#### Your objective
Look through the data below for the string "head", and copy every line where it turns up.

*** Material supplied Section Begins ***

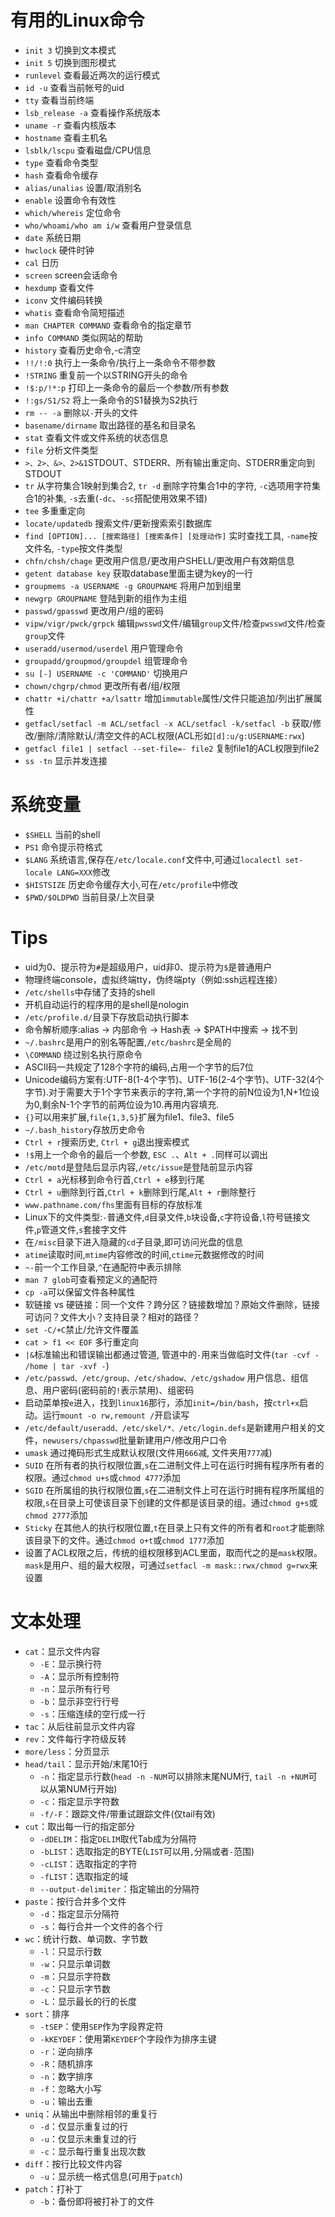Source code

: # 有用的Linux命令
- `init 3` 切换到文本模式
- `init 5` 切换到图形模式
- `runlevel` 查看最近两次的运行模式
- `id -u` 查看当前帐号的uid
- `tty` 查看当前终端
- `lsb_release -a` 查看操作系统版本
- `uname -r` 查看内核版本
- `hostname` 查看主机名
- `lsblk/lscpu` 查看磁盘/CPU信息
- `type` 查看命令类型
- `hash` 查看命令缓存
- `alias/unalias` 设置/取消别名
- `enable` 设置命令有效性
- `which/whereis` 定位命令
- `who/whoami/who am i/w` 查看用户登录信息
- `date` 系统日期
- `hwclock` 硬件时钟
- `cal` 日历
- `screen` screen会话命令
- `hexdump` 查看文件
- `iconv` 文件编码转换
- `whatis` 查看命令简短描述
- `man CHAPTER COMMAND` 查看命令的指定章节
- `info COMMAND` 类似网站的帮助
- `history` 查看历史命令,-c清空
- `!!/!:0` 执行上一条命令/执行上一条命令不带参数
- `!STRING` 重复前一个以STRING开头的命令
- `!$:p/!*:p` 打印上一条命令的最后一个参数/所有参数
- `!:gs/S1/S2` 将上一条命令的S1替换为S2执行
- `rm -- -a` 删除以`-`开头的文件
- `basename/dirname` 取出路径的基名和目录名
- `stat` 查看文件或文件系统的状态信息
- `file` 分析文件类型
- `>、2>、&>、2>&1`STDOUT、STDERR、所有输出重定向、STDERR重定向到STDOUT
- `tr` 从字符集合1映射到集合2, `tr -d` 删除字符集合1中的字符, `-c`选项用字符集合1的补集, `-s`去重(`-dc`、`-sc`搭配使用效果不错)
- `tee` 多重重定向
- `locate/updatedb` 搜索文件/更新搜索索引数据库
- `find [OPTION]... [搜索路径] [搜索条件] [处理动作]` 实时查找工具, `-name`按文件名, `-type`按文件类型
- `chfn/chsh/chage` 更改用户信息/更改用户SHELL/更改用户有效期信息
- `getent database key` 获取database里面主键为key的一行
- `groupmems -a USERNAME -g GROUPNAME` 将用户加到组里
- `newgrp GROUPNAME` 登陆到新的组作为主组
- `passwd/gpasswd` 更改用户/组的密码
- `vipw/vigr/pwck/grpck` 编辑`pwsswd`文件/编辑`group`文件/检查`pwsswd`文件/检查`group`文件
- `useradd/usermod/userdel` 用户管理命令
- `groupadd/groupmod/groupdel` 组管理命令
- `su [-] USERNAME -c 'COMMAND'` 切换用户
- `chown/chgrp/chmod` 更改所有者/组/权限
- `chattr +i/chattr +a/lsattr` 增加`immutable`属性/文件只能追加/列出扩展属性
- `getfacl/setfacl -m ACL/setfacl -x ACL/setfacl -k/setfacl -b` 获取/修改/删除/清除默认/清空文件的ACL权限(ACL形如`[d]:u/g:USERNAME:rwx`)
- `getfacl file1 | setfacl --set-file=- file2` 复制file1的ACL权限到file2
- `ss -tn` 显示并发连接

# 系统变量
- `$SHELL` 当前的shell
- `PS1` 命令提示符格式
- `$LANG` 系统语言,保存在`/etc/locale.conf`文件中,可通过`localectl set-locale LANG=XXX`修改
- `$HISTSIZE` 历史命令缓存大小,可在`/etc/profile`中修改
- `$PWD/$OLDPWD` 当前目录/上次目录

# Tips
- uid为0、提示符为`#`是超级用户，uid非0、提示符为`$`是普通用户
- 物理终端console，虚拟终端tty，伪终端pty（例如:ssh远程连接）
- `/etc/shells`中存储了支持的shell
- 开机自动运行的程序用的是shell是nologin
- `/etc/profile.d/`目录下存放启动执行脚本
- 命令解析顺序:alias -> 内部命令 -> Hash表 -> $PATH中搜索 -> 找不到
- `~/.bashrc`是用户的别名等配置,`/etc/bashrc`是全局的
- `\COMMAND` 绕过别名执行原命令
- ASCII码一共规定了128个字符的编码,占用一个字节的后7位
- Unicode编码方案有:UTF-8(1-4个字节)、UTF-16(2-4个字节)、UTF-32(4个字节).对于需要大于1个字节来表示的字符,第一个字符的前N位设为1,N+1位设为0,剩余N-1个字节的前两位设为10.再用内容填充.
- `{}`可以用来扩展,`file{1,3,5}`扩展为file1、file3、file5
- `~/.bash_history`存放历史命令
- `Ctrl + r`搜索历史, `Ctrl + g`退出搜索模式
- `!$`用上一个命令的最后一个参数, `ESC .`、`Alt + .`同样可以调出
- `/etc/motd`是登陆后显示内容,`/etc/issue`是登陆前显示内容
- `Ctrl + a`光标移到命令行首,`Ctrl + e`移到行尾
- `Ctrl + u`删除到行首,`Ctrl + k`删除到行尾,`Alt + r`删除整行
- `www.pathname.com/fhs`里面有目标的存放标准
- Linux下的文件类型:`-`普通文件,`d`目录文件,`b`块设备,`c`字符设备,`l`符号链接文件,`p`管道文件,`s`套接字文件
- 在`/misc`目录下进入隐藏的`cd`子目录,即可访问光盘的信息
- `atime`读取时间,`mtime`内容修改的时间,`ctime`元数据修改的时间
- `~-`前一个工作目录,`^`在通配符中表示排除
- `man 7 glob`可查看预定义的通配符
- `cp -a`可以保留文件各种属性
- 软链接 vs 硬链接：同一个文件？跨分区？链接数增加？原始文件删除，链接可访问？文件大小？支持目录？相对的路径？
- `set -C/+C`禁止/允许文件覆盖
- `cat > f1 << EOF` 多行重定向
- `|&`标准输出和错误输出都通过管道, 管道中的`-`用来当做临时文件(`tar -cvf - /home | tar -xvf -`)
- `/etc/passwd、/etc/group、/etc/shadow、/etc/gshadow` 用户信息、组信息、用户密码(密码前的`!`表示禁用)、组密码
- 启动菜单按`e`进入，找到`linux16`那行，添加`init=/bin/bash`，按`ctrl+x`启动。运行`mount -o rw,remount /`开启读写
- `/etc/default/useradd、/etc/skel/*、/etc/login.defs`是新建用户相关的文件，`newusers/chpasswd`批量新建用户/修改用户口令
- `umask` 通过掩码形式生成默认权限(文件用`666`减, 文件夹用`777`减)
- `SUID` 在所有者的执行权限位置,`s`在二进制文件上可在运行时拥有程序所有者的权限。通过`chmod u+s`或`chmod 4777`添加
- `SGID` 在所属组的执行权限位置,`s`在二进制文件上可在运行时拥有程序所属组的权限,`s`在目录上可使该目录下创建的文件都是该目录的组。通过`chmod g+s`或`chmod 2777`添加
- `Sticky` 在其他人的执行权限位置,`t`在目录上只有文件的所有者和`root`才能删除该目录下的文件。通过`chmod o+t`或`chmod 1777`添加
- 设置了ACL权限之后，传统的组权限移到ACL里面，取而代之的是`mask`权限。`mask`是用户、组的最大权限，可通过`setfacl -m mask::rwx/chmod g=rwx`来设置

# 文本处理
- `cat`：显示文件内容
    - `-E`：显示换行符
    - `-A`：显示所有控制符
    - `-n`：显示所有行号
    - `-b`：显示非空行行号
    - `-s`：压缩连续的空行成一行
- `tac`：从后往前显示文件内容
- `rev`：文件每行字符级反转
- `more/less`：分页显示
- `head/tail`：显示开始/末尾10行
    - `-n`：指定显示行数(`head -n -NUM`可以排除末尾NUM行, `tail -n +NUM`可以从第NUM行开始)
    - `-c`：指定显示字符数
    - `-f/-F`：跟踪文件/带重试跟踪文件(仅tail有效)
- `cut`：取出每一行的指定部分
    - `-dDELIM`：指定`DELIM`取代Tab成为分隔符
    - `-bLIST`：选取指定的BYTE(`LIST`可以用`,`分隔或者`-`范围)
    - `-cLIST`：选取指定的字符
    - `-fLIST`：选取指定的域
    - `--output-delimiter`：指定输出的分隔符
- `paste`：按行合并多个文件
    - `-d`：指定显示分隔符
    - `-s`：每行合并一个文件的各个行
- `wc`：统计行数、单词数、字节数
    - `-l`：只显示行数
    - `-w`：只显示单词数
    - `-m`：只显示字符数
    - `-c`：只显示字节数
    - `-L`：显示最长的行的长度
- `sort`：排序
    - `-tSEP`：使用`SEP`作为字段界定符
    - `-kKEYDEF`：使用第`KEYDEF`个字段作为排序主键
    - `-r`：逆向排序
    - `-R`：随机排序
    - `-n`：数字排序
    - `-f`：忽略大小写
    - `-u`：输出去重
- `uniq`：从输出中删除相邻的重复行
    - `-d`：仅显示重复过的行
    - `-u`：仅显示未重复过的行
    - `-c`：显示每行重复出现次数
- `diff`：按行比较文件内容
    - `-u`：显示统一格式信息(可用于`patch`)
- `patch`：打补丁
    - `-b`：备份即将被打补丁的文件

*** Material supplied Section Ends ***

#### Exercise solution
- `head/tail`：显示开始/末尾10行
    - `-n`：指定显示行数(`head -n -NUM`可以排除末尾NUM行, `tail -n +NUM`可以从第NUM行开始)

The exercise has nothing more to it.